Stored data:
* * * * * * *

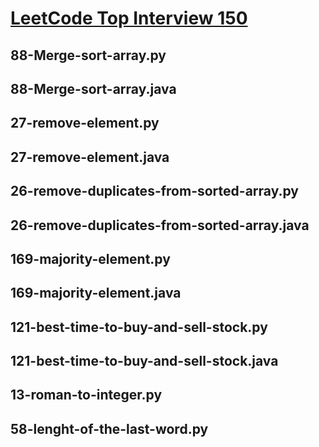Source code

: # [LeetCode Top Interview 150](https://leetcode.com/studyplan/top-interview-150/)

## 88-Merge-sort-array.py
## 88-Merge-sort-array.java
## 27-remove-element.py
## 27-remove-element.java
## 26-remove-duplicates-from-sorted-array.py
## 26-remove-duplicates-from-sorted-array.java
## 169-majority-element.py
## 169-majority-element.java
## 121-best-time-to-buy-and-sell-stock.py
## 121-best-time-to-buy-and-sell-stock.java
## 13-roman-to-integer.py
## 58-lenght-of-the-last-word.py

* * * * * * *

Problem
Which lines hold the word "java"? Return all of them from the records above.

Task response
## 88-Merge-sort-array.java
## 27-remove-element.java
## 26-remove-duplicates-from-sorted-array.java
## 169-majority-element.java
## 121-best-time-to-buy-and-sell-stock.java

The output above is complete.